*EXERCISE GOAL*:
Could you filter the records below and keep only the lines with the word "created"?
──────── AVAILABLE RECORDS ────────
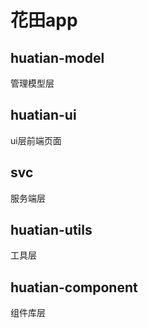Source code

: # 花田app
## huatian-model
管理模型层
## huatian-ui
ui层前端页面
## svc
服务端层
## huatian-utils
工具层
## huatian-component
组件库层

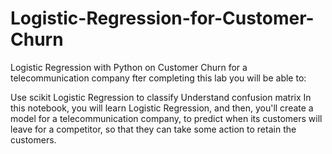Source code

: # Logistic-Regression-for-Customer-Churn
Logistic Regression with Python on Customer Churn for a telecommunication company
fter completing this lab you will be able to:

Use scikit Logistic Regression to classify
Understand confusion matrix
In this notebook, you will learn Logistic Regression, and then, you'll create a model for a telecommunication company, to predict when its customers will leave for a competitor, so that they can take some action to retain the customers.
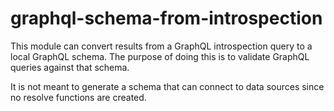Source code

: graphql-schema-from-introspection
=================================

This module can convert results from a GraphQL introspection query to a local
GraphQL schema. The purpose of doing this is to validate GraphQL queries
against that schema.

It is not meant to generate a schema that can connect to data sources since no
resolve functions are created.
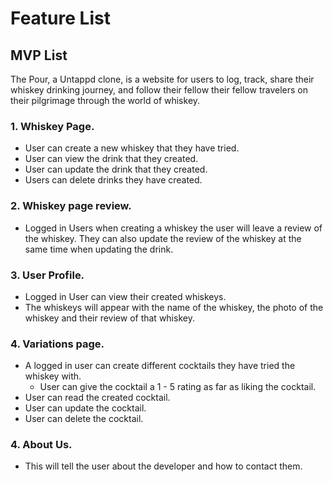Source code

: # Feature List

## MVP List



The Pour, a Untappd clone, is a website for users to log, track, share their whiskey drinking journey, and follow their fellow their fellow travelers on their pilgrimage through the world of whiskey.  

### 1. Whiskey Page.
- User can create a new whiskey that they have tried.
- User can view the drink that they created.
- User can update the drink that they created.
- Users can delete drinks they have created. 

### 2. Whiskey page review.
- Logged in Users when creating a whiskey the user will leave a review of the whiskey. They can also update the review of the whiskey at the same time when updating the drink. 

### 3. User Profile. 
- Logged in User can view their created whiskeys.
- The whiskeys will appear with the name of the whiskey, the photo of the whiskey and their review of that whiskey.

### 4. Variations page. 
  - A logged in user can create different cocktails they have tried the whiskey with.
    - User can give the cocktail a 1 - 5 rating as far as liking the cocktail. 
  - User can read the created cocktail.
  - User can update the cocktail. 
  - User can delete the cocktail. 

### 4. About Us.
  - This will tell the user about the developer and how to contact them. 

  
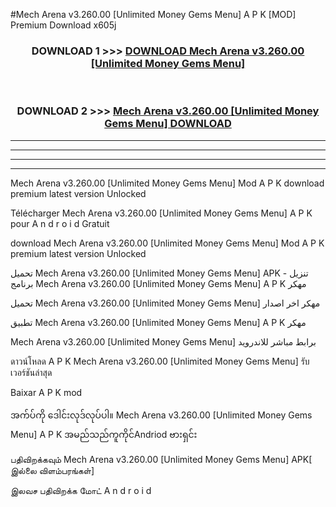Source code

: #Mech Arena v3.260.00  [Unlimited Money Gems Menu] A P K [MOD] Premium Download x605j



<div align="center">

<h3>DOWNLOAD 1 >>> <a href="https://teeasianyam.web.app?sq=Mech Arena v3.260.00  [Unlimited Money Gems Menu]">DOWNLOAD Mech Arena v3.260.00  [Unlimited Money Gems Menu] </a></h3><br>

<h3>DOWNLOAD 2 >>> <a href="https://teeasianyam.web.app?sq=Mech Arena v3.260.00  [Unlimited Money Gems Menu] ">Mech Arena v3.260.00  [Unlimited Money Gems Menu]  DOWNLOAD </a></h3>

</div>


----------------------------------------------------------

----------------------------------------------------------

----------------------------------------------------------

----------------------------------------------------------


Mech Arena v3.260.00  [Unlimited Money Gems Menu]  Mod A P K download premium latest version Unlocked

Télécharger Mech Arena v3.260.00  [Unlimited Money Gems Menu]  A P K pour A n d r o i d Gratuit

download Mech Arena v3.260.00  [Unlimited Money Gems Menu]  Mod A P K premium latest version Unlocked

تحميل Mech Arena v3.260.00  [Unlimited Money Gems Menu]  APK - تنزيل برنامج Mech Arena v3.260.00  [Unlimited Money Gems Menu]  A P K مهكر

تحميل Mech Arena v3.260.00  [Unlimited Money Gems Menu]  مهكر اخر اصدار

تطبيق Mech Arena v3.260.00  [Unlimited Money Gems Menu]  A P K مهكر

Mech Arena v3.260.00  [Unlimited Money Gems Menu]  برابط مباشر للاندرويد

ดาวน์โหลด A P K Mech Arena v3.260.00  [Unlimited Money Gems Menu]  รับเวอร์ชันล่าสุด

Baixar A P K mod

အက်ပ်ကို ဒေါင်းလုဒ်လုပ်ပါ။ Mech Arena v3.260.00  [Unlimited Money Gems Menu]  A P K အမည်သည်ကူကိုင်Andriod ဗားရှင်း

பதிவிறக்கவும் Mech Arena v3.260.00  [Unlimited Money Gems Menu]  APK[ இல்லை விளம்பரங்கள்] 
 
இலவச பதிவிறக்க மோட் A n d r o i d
────────
*RESULT OF THIS EXERCISE*:
resolve functions are created.
- User can view the drink that they created.
- User can update the drink that they created.
- Users can delete drinks they have created. 
- Logged in User can view their created whiskeys.
  - User can read the created cocktail.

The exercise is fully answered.